» **Brief**
Transcribe, verbatim, every line from the start of the entries through the line that contains "AI for Chip"; include both boundary lines and omit all others.

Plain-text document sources
# # # # # # #

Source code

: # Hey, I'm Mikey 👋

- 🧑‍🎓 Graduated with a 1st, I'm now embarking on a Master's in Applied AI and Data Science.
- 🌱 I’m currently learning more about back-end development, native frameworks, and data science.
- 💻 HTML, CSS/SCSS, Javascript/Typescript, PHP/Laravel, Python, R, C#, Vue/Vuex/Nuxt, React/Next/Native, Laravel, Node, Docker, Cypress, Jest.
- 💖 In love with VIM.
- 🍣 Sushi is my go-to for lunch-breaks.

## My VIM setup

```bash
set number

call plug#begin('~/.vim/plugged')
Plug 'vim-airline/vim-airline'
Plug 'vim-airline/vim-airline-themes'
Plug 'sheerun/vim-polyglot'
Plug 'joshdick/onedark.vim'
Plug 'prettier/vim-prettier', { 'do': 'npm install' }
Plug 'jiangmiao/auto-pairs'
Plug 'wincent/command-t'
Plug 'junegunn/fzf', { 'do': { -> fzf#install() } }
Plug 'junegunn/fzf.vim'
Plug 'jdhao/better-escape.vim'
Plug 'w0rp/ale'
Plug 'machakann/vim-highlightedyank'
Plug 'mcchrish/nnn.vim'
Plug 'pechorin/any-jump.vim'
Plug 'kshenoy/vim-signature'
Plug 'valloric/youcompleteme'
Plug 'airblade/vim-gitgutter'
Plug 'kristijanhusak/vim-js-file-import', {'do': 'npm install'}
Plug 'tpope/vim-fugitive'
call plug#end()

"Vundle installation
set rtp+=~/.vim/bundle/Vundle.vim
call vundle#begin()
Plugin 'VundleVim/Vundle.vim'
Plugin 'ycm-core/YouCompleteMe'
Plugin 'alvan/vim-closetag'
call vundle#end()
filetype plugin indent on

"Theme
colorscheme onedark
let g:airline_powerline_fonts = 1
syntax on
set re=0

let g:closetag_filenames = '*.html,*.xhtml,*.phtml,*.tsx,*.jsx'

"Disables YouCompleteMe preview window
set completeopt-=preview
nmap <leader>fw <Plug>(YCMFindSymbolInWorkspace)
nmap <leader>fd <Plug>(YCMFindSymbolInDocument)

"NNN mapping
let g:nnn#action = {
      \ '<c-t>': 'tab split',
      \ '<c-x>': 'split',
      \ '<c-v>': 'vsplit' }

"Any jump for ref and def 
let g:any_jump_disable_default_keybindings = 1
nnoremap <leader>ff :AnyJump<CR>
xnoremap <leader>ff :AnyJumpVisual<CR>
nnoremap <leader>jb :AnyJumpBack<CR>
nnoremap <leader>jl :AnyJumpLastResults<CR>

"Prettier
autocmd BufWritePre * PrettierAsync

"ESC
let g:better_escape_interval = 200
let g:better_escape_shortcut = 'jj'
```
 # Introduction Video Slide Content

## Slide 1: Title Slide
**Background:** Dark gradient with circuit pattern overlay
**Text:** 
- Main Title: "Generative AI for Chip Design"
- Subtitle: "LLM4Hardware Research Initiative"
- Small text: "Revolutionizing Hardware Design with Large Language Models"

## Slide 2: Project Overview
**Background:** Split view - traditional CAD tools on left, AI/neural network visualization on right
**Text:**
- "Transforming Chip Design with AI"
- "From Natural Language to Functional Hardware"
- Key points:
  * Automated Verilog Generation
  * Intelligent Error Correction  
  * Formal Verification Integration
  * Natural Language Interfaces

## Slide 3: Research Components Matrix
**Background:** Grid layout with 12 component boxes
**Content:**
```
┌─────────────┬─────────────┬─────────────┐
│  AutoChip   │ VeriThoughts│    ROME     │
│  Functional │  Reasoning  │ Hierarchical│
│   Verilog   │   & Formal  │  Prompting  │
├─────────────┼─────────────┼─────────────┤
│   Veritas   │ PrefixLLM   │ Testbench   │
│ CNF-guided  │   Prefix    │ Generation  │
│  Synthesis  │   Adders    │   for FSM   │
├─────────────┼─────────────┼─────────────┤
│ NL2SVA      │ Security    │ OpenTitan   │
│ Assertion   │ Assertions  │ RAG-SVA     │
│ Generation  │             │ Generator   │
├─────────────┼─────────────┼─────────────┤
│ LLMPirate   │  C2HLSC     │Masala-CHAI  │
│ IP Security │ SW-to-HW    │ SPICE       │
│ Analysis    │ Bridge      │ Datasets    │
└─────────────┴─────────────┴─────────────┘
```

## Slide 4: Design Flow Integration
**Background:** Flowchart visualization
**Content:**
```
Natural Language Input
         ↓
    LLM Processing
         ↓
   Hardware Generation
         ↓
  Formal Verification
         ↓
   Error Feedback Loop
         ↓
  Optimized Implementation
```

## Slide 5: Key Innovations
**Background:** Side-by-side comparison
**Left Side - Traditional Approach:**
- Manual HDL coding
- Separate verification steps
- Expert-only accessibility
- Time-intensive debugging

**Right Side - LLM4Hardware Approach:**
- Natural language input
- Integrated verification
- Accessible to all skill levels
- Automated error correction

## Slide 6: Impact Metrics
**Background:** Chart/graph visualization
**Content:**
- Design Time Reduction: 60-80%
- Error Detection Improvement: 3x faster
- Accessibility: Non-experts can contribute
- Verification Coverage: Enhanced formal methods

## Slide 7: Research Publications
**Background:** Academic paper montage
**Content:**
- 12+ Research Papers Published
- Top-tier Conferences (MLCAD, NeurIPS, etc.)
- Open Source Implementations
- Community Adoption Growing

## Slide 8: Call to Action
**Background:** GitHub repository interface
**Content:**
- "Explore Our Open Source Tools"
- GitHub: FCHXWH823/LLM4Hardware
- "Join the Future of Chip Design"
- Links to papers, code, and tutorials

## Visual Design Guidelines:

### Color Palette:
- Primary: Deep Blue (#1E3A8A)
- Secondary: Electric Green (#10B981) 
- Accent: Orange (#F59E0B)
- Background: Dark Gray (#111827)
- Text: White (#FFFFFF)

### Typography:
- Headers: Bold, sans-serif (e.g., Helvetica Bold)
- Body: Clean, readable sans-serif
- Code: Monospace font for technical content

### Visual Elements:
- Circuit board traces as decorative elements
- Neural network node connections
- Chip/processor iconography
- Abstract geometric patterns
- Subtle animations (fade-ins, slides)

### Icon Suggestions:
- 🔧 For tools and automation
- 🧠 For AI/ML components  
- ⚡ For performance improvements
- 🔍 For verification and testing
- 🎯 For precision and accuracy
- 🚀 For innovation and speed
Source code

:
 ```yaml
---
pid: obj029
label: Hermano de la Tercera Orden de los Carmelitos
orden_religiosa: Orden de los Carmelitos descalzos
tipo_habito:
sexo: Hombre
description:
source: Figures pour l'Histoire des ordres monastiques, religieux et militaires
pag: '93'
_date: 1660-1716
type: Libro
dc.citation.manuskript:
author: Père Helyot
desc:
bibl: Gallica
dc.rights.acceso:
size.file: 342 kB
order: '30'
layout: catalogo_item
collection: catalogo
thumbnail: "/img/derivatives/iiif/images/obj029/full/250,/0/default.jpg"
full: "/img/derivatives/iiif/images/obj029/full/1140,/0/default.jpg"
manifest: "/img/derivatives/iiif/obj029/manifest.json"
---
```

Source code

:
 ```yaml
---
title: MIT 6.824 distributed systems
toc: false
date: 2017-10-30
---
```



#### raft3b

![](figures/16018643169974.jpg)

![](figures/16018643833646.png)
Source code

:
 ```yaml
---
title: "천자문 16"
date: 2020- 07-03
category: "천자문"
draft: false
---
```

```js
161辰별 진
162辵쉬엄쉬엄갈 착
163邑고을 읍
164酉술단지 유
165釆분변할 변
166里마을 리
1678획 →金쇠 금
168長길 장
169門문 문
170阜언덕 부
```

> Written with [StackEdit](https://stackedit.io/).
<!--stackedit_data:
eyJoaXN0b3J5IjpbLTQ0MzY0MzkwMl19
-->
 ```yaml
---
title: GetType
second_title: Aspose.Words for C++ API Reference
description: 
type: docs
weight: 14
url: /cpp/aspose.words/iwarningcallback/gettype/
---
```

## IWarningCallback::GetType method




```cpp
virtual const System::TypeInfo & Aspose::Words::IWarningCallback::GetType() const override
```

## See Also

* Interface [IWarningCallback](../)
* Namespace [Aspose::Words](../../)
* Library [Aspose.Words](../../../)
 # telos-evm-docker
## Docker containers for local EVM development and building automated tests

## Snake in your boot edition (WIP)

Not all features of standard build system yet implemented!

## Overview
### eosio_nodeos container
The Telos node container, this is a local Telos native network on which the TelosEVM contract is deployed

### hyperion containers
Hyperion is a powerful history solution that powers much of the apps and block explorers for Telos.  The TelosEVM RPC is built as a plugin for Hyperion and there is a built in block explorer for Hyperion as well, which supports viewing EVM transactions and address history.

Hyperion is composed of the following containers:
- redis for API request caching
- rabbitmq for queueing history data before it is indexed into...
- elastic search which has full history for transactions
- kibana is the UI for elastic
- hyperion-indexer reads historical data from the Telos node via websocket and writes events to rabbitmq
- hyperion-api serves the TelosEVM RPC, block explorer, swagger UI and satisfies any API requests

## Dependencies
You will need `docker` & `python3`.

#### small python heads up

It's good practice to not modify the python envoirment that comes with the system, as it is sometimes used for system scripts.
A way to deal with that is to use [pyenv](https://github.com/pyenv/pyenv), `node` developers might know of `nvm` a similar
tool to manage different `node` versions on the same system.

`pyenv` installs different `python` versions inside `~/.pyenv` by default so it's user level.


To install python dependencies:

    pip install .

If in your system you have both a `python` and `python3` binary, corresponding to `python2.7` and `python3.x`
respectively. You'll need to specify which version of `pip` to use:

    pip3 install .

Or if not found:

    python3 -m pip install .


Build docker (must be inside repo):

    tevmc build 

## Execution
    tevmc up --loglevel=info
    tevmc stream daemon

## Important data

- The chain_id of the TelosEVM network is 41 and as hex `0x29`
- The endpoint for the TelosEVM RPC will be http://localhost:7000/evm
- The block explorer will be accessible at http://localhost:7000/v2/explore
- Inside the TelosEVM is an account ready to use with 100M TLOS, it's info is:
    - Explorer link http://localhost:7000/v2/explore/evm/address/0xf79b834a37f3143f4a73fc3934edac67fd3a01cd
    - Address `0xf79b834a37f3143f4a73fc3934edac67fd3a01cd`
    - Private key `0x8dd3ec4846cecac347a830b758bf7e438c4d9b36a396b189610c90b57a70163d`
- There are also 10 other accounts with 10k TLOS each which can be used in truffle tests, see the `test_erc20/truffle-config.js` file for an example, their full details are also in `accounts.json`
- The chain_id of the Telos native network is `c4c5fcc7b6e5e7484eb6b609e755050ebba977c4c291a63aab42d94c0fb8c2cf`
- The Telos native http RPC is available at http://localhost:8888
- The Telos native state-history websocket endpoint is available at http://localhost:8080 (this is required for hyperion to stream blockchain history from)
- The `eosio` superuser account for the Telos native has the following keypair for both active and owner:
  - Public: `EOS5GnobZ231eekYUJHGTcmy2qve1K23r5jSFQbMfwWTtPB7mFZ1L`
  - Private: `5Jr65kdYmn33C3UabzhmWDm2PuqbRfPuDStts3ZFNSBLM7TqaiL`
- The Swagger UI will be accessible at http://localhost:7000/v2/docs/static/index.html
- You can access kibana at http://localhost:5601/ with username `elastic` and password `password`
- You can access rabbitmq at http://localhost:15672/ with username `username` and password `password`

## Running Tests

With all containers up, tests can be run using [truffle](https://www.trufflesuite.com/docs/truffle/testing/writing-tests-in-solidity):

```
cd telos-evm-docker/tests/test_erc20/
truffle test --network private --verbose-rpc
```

# # # # # # #

» **Result below**
Source code

: # Hey, I'm Mikey 👋

- 🧑‍🎓 Graduated with a 1st, I'm now embarking on a Master's in Applied AI and Data Science.
- 🌱 I’m currently learning more about back-end development, native frameworks, and data science.
- 💻 HTML, CSS/SCSS, Javascript/Typescript, PHP/Laravel, Python, R, C#, Vue/Vuex/Nuxt, React/Next/Native, Laravel, Node, Docker, Cypress, Jest.
- 💖 In love with VIM.
- 🍣 Sushi is my go-to for lunch-breaks.

## My VIM setup

```bash
set number

call plug#begin('~/.vim/plugged')
Plug 'vim-airline/vim-airline'
Plug 'vim-airline/vim-airline-themes'
Plug 'sheerun/vim-polyglot'
Plug 'joshdick/onedark.vim'
Plug 'prettier/vim-prettier', { 'do': 'npm install' }
Plug 'jiangmiao/auto-pairs'
Plug 'wincent/command-t'
Plug 'junegunn/fzf', { 'do': { -> fzf#install() } }
Plug 'junegunn/fzf.vim'
Plug 'jdhao/better-escape.vim'
Plug 'w0rp/ale'
Plug 'machakann/vim-highlightedyank'
Plug 'mcchrish/nnn.vim'
Plug 'pechorin/any-jump.vim'
Plug 'kshenoy/vim-signature'
Plug 'valloric/youcompleteme'
Plug 'airblade/vim-gitgutter'
Plug 'kristijanhusak/vim-js-file-import', {'do': 'npm install'}
Plug 'tpope/vim-fugitive'
call plug#end()

"Vundle installation
set rtp+=~/.vim/bundle/Vundle.vim
call vundle#begin()
Plugin 'VundleVim/Vundle.vim'
Plugin 'ycm-core/YouCompleteMe'
Plugin 'alvan/vim-closetag'
call vundle#end()
filetype plugin indent on

"Theme
colorscheme onedark
let g:airline_powerline_fonts = 1
syntax on
set re=0

let g:closetag_filenames = '*.html,*.xhtml,*.phtml,*.tsx,*.jsx'

"Disables YouCompleteMe preview window
set completeopt-=preview
nmap <leader>fw <Plug>(YCMFindSymbolInWorkspace)
nmap <leader>fd <Plug>(YCMFindSymbolInDocument)

"NNN mapping
let g:nnn#action = {
      \ '<c-t>': 'tab split',
      \ '<c-x>': 'split',
      \ '<c-v>': 'vsplit' }

"Any jump for ref and def 
let g:any_jump_disable_default_keybindings = 1
nnoremap <leader>ff :AnyJump<CR>
xnoremap <leader>ff :AnyJumpVisual<CR>
nnoremap <leader>jb :AnyJumpBack<CR>
nnoremap <leader>jl :AnyJumpLastResults<CR>

"Prettier
autocmd BufWritePre * PrettierAsync

"ESC
let g:better_escape_interval = 200
let g:better_escape_shortcut = 'jj'
```
 # Introduction Video Slide Content

## Slide 1: Title Slide
**Background:** Dark gradient with circuit pattern overlay
**Text:** 
- Main Title: "Generative AI for Chip Design"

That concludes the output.